Determination of other payer advanced APMs.

§ 414.1445 Determination of other payer advanced APMs.

(a) Determination of Medicaid APMs. Beginning in 2018, and each year thereafter, at a time determined by CMS, a state, APM Entity, or eligible clinician may request, in a form and manner specified by CMS, that CMS determine whether a payment arrangement authorized under Title XIX is either a Medicaid APM or a Medicaid Medical Home Model that meets the Other Payer Advanced APM criteria as set forth in § 414.1420. A state must submit its request by April 1 of the year prior to the relevant QP Performance Period, and an APM Entity or eligible clinician must submit its request by November 1 of the year prior to the relevant QP Performance Period. CMS will not determine that a payment arrangement is a Medicaid APM or Medicaid Medical Home Model that meets the Other Payer Advanced APM criteria as set forth in § 414.1420 for a year after the relevant QP Performance Period.

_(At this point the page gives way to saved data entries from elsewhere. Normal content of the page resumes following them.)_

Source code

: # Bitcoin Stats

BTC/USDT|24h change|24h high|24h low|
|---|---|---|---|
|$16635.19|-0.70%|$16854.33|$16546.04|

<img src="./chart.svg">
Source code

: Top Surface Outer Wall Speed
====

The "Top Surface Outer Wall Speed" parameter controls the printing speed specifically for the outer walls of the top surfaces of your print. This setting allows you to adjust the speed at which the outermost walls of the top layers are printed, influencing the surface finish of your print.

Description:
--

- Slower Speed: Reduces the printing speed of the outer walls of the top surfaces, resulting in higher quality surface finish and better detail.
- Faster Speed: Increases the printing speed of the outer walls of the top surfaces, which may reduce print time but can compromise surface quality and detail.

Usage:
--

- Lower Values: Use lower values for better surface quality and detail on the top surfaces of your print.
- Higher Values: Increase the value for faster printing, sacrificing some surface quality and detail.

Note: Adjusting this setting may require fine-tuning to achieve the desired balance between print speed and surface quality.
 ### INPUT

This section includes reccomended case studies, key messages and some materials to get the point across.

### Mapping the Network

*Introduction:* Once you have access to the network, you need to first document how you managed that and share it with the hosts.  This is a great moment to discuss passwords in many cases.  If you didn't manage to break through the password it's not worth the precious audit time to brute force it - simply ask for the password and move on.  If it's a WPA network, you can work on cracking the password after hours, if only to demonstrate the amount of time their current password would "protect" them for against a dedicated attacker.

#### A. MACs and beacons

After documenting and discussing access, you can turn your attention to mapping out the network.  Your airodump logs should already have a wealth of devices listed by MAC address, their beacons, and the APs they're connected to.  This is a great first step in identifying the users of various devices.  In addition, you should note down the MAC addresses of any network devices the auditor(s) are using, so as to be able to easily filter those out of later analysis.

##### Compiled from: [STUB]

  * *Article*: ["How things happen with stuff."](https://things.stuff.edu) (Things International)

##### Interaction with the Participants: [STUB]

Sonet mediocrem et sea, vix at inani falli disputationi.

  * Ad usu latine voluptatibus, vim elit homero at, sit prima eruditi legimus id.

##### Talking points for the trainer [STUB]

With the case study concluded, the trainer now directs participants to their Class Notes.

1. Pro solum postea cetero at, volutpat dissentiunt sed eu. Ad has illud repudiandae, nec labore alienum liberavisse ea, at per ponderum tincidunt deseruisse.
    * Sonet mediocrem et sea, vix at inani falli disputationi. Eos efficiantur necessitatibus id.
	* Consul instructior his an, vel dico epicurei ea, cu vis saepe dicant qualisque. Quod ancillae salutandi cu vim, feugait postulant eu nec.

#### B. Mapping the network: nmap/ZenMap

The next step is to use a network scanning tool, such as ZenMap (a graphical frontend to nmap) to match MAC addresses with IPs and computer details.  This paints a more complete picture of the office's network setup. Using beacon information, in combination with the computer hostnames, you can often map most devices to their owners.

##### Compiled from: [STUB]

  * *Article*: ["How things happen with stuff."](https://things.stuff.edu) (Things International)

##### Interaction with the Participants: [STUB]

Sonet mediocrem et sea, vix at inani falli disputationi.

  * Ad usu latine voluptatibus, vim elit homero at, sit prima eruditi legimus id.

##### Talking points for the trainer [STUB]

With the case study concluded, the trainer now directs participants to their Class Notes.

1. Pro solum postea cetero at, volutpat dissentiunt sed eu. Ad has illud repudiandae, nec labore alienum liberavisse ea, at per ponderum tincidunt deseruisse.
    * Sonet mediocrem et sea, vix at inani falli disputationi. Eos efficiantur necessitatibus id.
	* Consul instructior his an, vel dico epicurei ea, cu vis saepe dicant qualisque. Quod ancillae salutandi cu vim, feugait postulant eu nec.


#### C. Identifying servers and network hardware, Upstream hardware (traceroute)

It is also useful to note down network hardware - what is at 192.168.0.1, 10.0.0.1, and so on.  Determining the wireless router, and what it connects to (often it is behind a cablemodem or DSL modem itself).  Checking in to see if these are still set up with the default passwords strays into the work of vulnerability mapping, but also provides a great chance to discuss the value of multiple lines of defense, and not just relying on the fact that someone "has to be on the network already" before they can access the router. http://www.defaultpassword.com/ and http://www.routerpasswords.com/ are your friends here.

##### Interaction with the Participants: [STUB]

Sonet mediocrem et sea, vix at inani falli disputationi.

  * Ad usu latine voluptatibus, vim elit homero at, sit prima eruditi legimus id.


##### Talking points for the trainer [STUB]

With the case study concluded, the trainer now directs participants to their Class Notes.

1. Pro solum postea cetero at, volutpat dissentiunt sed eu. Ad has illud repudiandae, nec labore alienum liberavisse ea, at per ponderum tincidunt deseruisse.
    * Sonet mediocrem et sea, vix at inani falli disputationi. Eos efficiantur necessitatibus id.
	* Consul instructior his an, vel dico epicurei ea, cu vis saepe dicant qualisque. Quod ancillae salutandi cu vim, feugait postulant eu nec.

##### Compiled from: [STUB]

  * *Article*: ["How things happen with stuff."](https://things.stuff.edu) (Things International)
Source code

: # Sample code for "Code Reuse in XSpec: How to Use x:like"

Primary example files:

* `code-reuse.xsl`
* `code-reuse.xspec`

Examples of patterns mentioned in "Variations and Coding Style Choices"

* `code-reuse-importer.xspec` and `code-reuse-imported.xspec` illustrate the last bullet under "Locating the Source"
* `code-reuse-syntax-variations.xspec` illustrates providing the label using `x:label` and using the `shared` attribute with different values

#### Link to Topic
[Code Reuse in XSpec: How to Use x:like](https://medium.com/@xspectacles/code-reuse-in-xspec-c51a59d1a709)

(b) Determination of Other Payer Advanced APMs— (1) Payer initiated Other Payer Advanced APM determination process. Beginning in 2018, and each year thereafter, at a time determined by CMS a payer with a Medicare Health Plan payment arrangement may request, in a form and manner specified by CMS, that CMS determine whether a Medicare Health Plan payment arrangement meets the Other Payer Advanced APM criteria set forth in § 414.1420. A payer with a Medicare Health Plan payment arrangement must submit its requests by the annual Medicare Advantage bid deadline of the year prior to the relevant QP Performance Period. A Medicare Health Plan is a Medicare Advantage plan, a section 1876 cost plan, a PACE organization operated under section 1894, and any similar plan which provides Medicare benefits under demonstration or waiver authority (other than an APM as defined in section 1833(z)(3)(C) of the Act).